SBS-CPORTAL-005: Conduct Penetration Testing for Portal Security

Control Statement: Organizations with Experience Cloud sites must conduct penetration testing of portal security controls before initial go-live and subsequently after major releases or on a defined cadence.

Description:
Penetration testing validates that authentication boundaries, authorization controls, and data access restrictions function correctly under adversarial conditions. Testing must target portal-exposed Apex classes, Flows, and components, including parameter manipulation, IDOR attempts, and privilege escalation scenarios. Organizations determine ongoing testing frequency based on regulatory requirements and change velocity.

Risk: High
Without regular penetration testing, organizations cannot verify that portal security controls function correctly when adversaries attempt to exploit them. Configuration audits verify settings exist but cannot validate runtime behavior under attack.

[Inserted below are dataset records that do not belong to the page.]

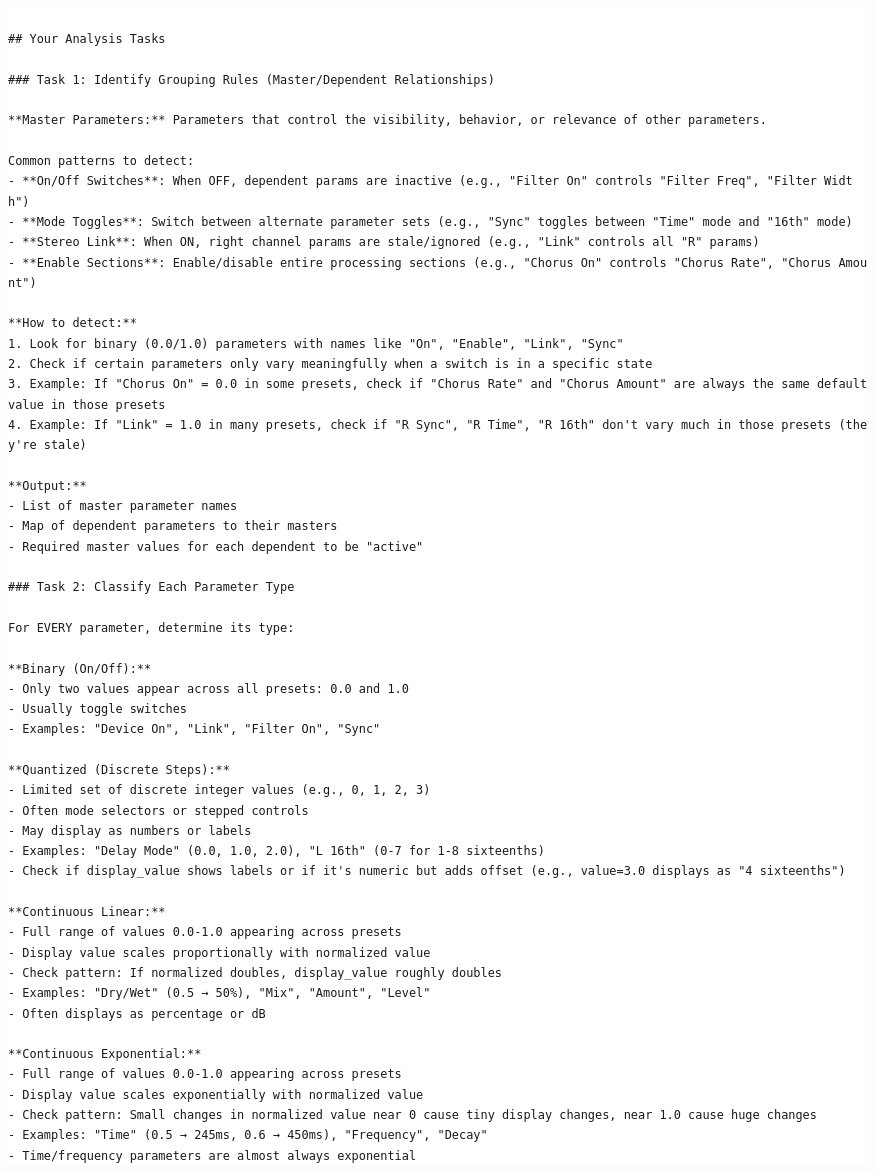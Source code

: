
 ```

## Your Analysis Tasks

### Task 1: Identify Grouping Rules (Master/Dependent Relationships)

**Master Parameters:** Parameters that control the visibility, behavior, or relevance of other parameters.

Common patterns to detect:
- **On/Off Switches**: When OFF, dependent params are inactive (e.g., "Filter On" controls "Filter Freq", "Filter Width")
- **Mode Toggles**: Switch between alternate parameter sets (e.g., "Sync" toggles between "Time" mode and "16th" mode)
- **Stereo Link**: When ON, right channel params are stale/ignored (e.g., "Link" controls all "R" params)
- **Enable Sections**: Enable/disable entire processing sections (e.g., "Chorus On" controls "Chorus Rate", "Chorus Amount")

**How to detect:**
1. Look for binary (0.0/1.0) parameters with names like "On", "Enable", "Link", "Sync"
2. Check if certain parameters only vary meaningfully when a switch is in a specific state
3. Example: If "Chorus On" = 0.0 in some presets, check if "Chorus Rate" and "Chorus Amount" are always the same default value in those presets
4. Example: If "Link" = 1.0 in many presets, check if "R Sync", "R Time", "R 16th" don't vary much in those presets (they're stale)

**Output:**
- List of master parameter names
- Map of dependent parameters to their masters
- Required master values for each dependent to be "active"

### Task 2: Classify Each Parameter Type

For EVERY parameter, determine its type:

**Binary (On/Off):**
- Only two values appear across all presets: 0.0 and 1.0
- Usually toggle switches
- Examples: "Device On", "Link", "Filter On", "Sync"

**Quantized (Discrete Steps):**
- Limited set of discrete integer values (e.g., 0, 1, 2, 3)
- Often mode selectors or stepped controls
- May display as numbers or labels
- Examples: "Delay Mode" (0.0, 1.0, 2.0), "L 16th" (0-7 for 1-8 sixteenths)
- Check if display_value shows labels or if it's numeric but adds offset (e.g., value=3.0 displays as "4 sixteenths")

**Continuous Linear:**
- Full range of values 0.0-1.0 appearing across presets
- Display value scales proportionally with normalized value
- Check pattern: If normalized doubles, display_value roughly doubles
- Examples: "Dry/Wet" (0.5 → 50%), "Mix", "Amount", "Level"
- Often displays as percentage or dB

**Continuous Exponential:**
- Full range of values 0.0-1.0 appearing across presets
- Display value scales exponentially with normalized value
- Check pattern: Small changes in normalized value near 0 cause tiny display changes, near 1.0 cause huge changes
- Examples: "Time" (0.5 → 245ms, 0.6 → 450ms), "Frequency", "Decay"
- Time/frequency parameters are almost always exponential

```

Undetected vulnerabilities in portal-exposed components allow unauthorized data access.

Audit Procedure:

  1. Verify penetration testing was conducted before initial portal go-live.
  2. Verify the organization has defined an ongoing testing cadence based on regulatory requirements and change frequency.
  3. Request documentation of the most recent portal penetration test.
  4. Verify testing occurred according to the defined cadence or after major releases.
  5. Confirm test scope included portal-exposed Apex classes and Flows.
  6. Review test report for identified vulnerabilities and remediation status.
  7. Flag as noncompliant if no go-live testing occurred, ongoing testing does not follow the defined cadence, or if high/critical findings remain unremediated.

Remediation:

  1. Conduct penetration testing before initial portal go-live.
  2. Define ongoing testing cadence based on regulatory requirements and release frequency.
  3. Engage qualified penetration testers with Salesforce Experience Cloud expertise.
  4. Define test scope covering all portal-exposed components.
  5. Conduct testing according to defined cadence and after major portal changes.
  6. Remediate identified vulnerabilities before production deployment.

Default Value:
Salesforce does not require or conduct penetration testing of customer implementations.